The website allows people to sell or recycle old laptops, phones, handheld game consoles, and tablets. They can sell for cash or store credit, buy refurbished devices, or trade in an older model for a new one. Couriers will pick up and deliver devices to users’ doorsteps in Shanghai and Beijing, but users in other cities are responsible for their own shipping. The company will use this latest investment to expand its recycling network and courier services to more cities.
When trading in an old device either for cash or for an upgrade, the user just needs to fill out a multiple choice form to calculate its value. It basically asks which functions work and which are broken. When that’s done, Aihuishuo will search its database of certified dealers to get a list of quotes.
Aihuishou doesn’t hold the inventory of the devices it collects or sells.
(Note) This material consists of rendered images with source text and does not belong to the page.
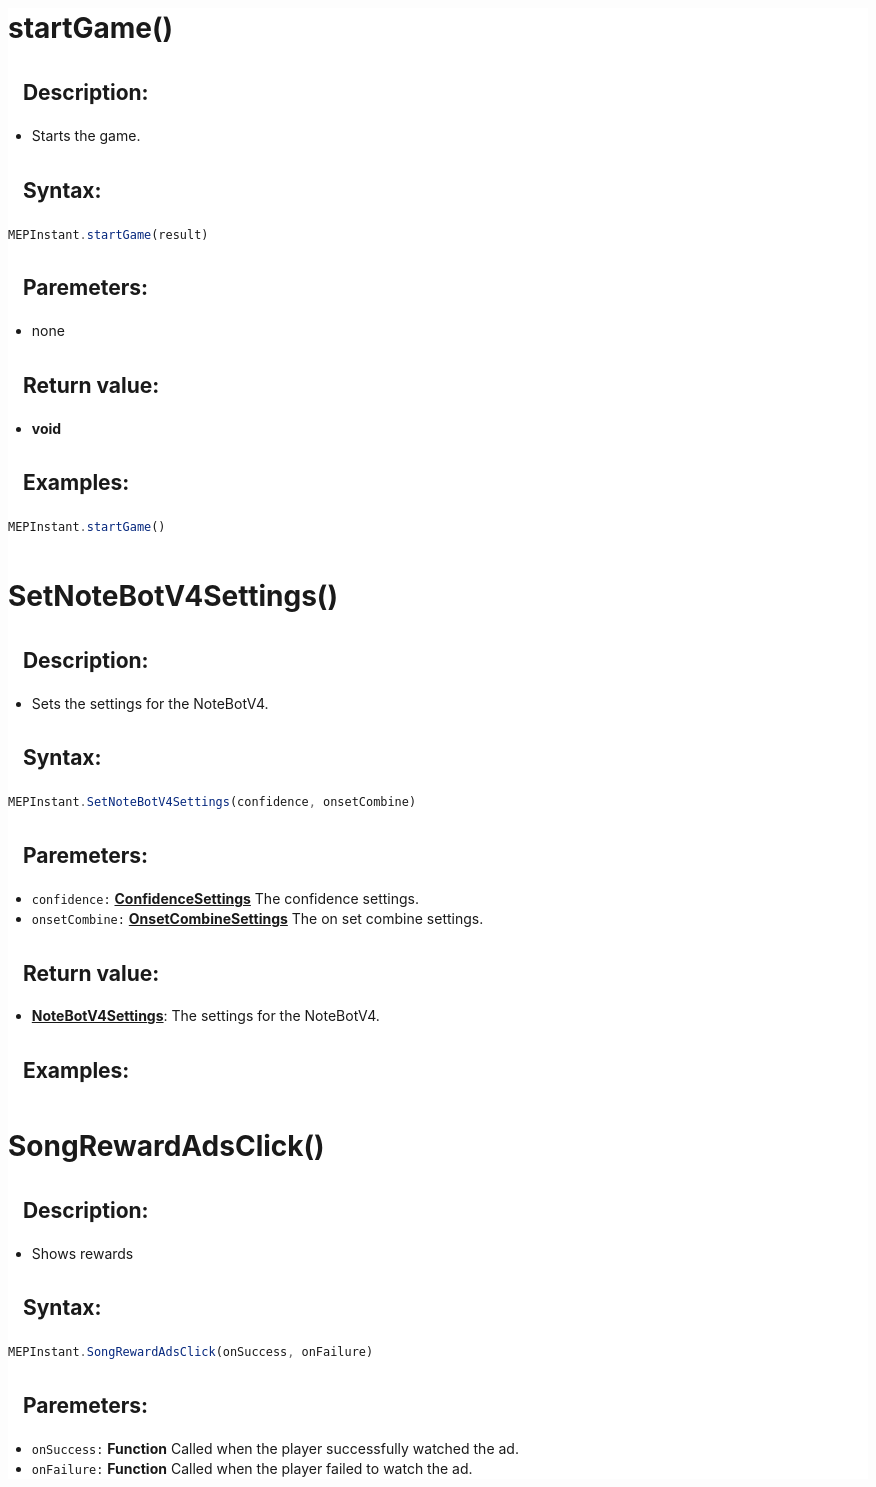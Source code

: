 
# **startGame()**
## &nbsp;&nbsp; **Description:**  
- Starts the game.
## &nbsp;&nbsp; **Syntax:**  
```js
MEPInstant.startGame(result)
```  
## &nbsp;&nbsp; **Paremeters:**  
- none
## &nbsp;&nbsp; **Return value:**  
- **void**  
## &nbsp;&nbsp; **Examples:**  
```js
MEPInstant.startGame()
```


# **SetNoteBotV4Settings()**
## &nbsp;&nbsp; **Description:**  
- Sets the settings for the NoteBotV4.
## &nbsp;&nbsp; **Syntax:**  
```js
MEPInstant.SetNoteBotV4Settings(confidence, onsetCombine)
```  
## &nbsp;&nbsp; **Paremeters:**  
- `confidence:` **[ConfidenceSettings](#notebotv4settingsconfidencesettings)** The confidence settings.
- `onsetCombine:` **[OnsetCombineSettings](#notebotv4settingsonsetcombinesettings)** The on set combine settings.
## &nbsp;&nbsp; **Return value:**  
- **[NoteBotV4Settings](#notebotv4settings)**: The settings for the NoteBotV4.
## &nbsp;&nbsp; **Examples:**  
```js

```


# **SongRewardAdsClick()**
## &nbsp;&nbsp; **Description:**  
- Shows rewards 
## &nbsp;&nbsp; **Syntax:**  
```js
MEPInstant.SongRewardAdsClick(onSuccess, onFailure)
```  
## &nbsp;&nbsp; **Paremeters:**  
- `onSuccess:` **Function** Called when the player successfully watched the ad.
- `onFailure:` **Function** Called when the player failed to watch the ad.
Instead, they are sent to professional refurbishers who then re-sell the secondhand phones on Aihuishou’s marketplace.
For customers who want to trade in their old model for a new phone, Aihuishou scans Taobao, Jingdong, and Yicai for the best price. Then the customer inputs his or her device info to calculate his or her deduction.
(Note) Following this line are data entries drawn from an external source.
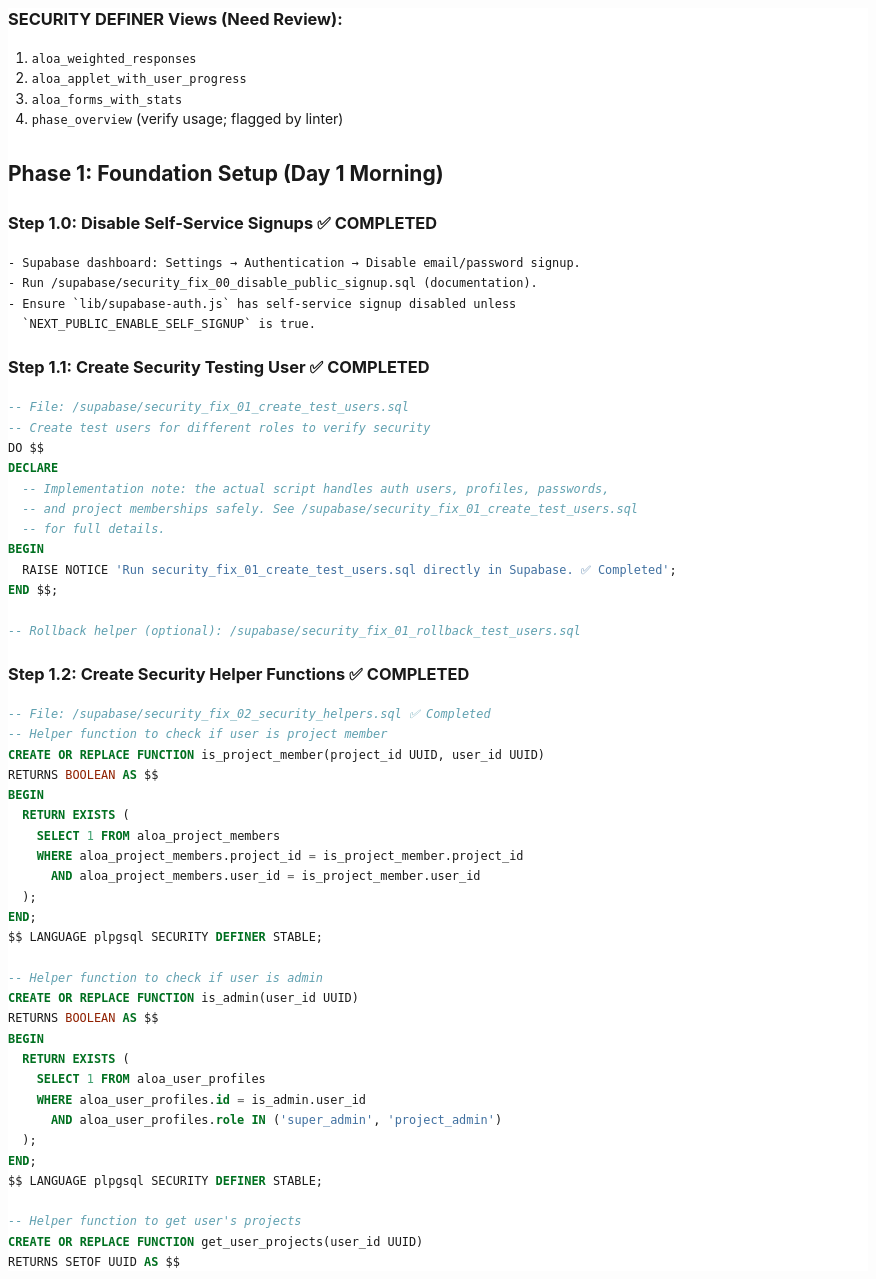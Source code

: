 
### SECURITY DEFINER Views (Need Review):
1. `aloa_weighted_responses`
2. `aloa_applet_with_user_progress`
3. `aloa_forms_with_stats`
4. `phase_overview` (verify usage; flagged by linter)

## Phase 1: Foundation Setup (Day 1 Morning)

### Step 1.0: Disable Self-Service Signups ✅ COMPLETED
```text
- Supabase dashboard: Settings → Authentication → Disable email/password signup.
- Run /supabase/security_fix_00_disable_public_signup.sql (documentation).
- Ensure `lib/supabase-auth.js` has self-service signup disabled unless
  `NEXT_PUBLIC_ENABLE_SELF_SIGNUP` is true.
```

### Step 1.1: Create Security Testing User ✅ COMPLETED
```sql
-- File: /supabase/security_fix_01_create_test_users.sql
-- Create test users for different roles to verify security
DO $$
DECLARE
  -- Implementation note: the actual script handles auth users, profiles, passwords,
  -- and project memberships safely. See /supabase/security_fix_01_create_test_users.sql
  -- for full details.
BEGIN
  RAISE NOTICE 'Run security_fix_01_create_test_users.sql directly in Supabase. ✅ Completed';
END $$;

-- Rollback helper (optional): /supabase/security_fix_01_rollback_test_users.sql
```

### Step 1.2: Create Security Helper Functions ✅ COMPLETED
```sql
-- File: /supabase/security_fix_02_security_helpers.sql ✅ Completed
-- Helper function to check if user is project member
CREATE OR REPLACE FUNCTION is_project_member(project_id UUID, user_id UUID)
RETURNS BOOLEAN AS $$
BEGIN
  RETURN EXISTS (
    SELECT 1 FROM aloa_project_members
    WHERE aloa_project_members.project_id = is_project_member.project_id
      AND aloa_project_members.user_id = is_project_member.user_id
  );
END;
$$ LANGUAGE plpgsql SECURITY DEFINER STABLE;

-- Helper function to check if user is admin
CREATE OR REPLACE FUNCTION is_admin(user_id UUID)
RETURNS BOOLEAN AS $$
BEGIN
  RETURN EXISTS (
    SELECT 1 FROM aloa_user_profiles
    WHERE aloa_user_profiles.id = is_admin.user_id
      AND aloa_user_profiles.role IN ('super_admin', 'project_admin')
  );
END;
$$ LANGUAGE plpgsql SECURITY DEFINER STABLE;

-- Helper function to get user's projects
CREATE OR REPLACE FUNCTION get_user_projects(user_id UUID)
RETURNS SETOF UUID AS $$
```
Unfortunately, Aihuishou won’t take devices that it doesn’t think can be resold at a profit, so people who just want to get some old electronics off their hands will have to find another avenue. China is the world’s second-biggest producer of electronic waste.
Aihuishou claims over 200,000 people have used the service so far. The startup was founded in 2011 and received a US$2 million series A round from Morningside Ventures in 2011.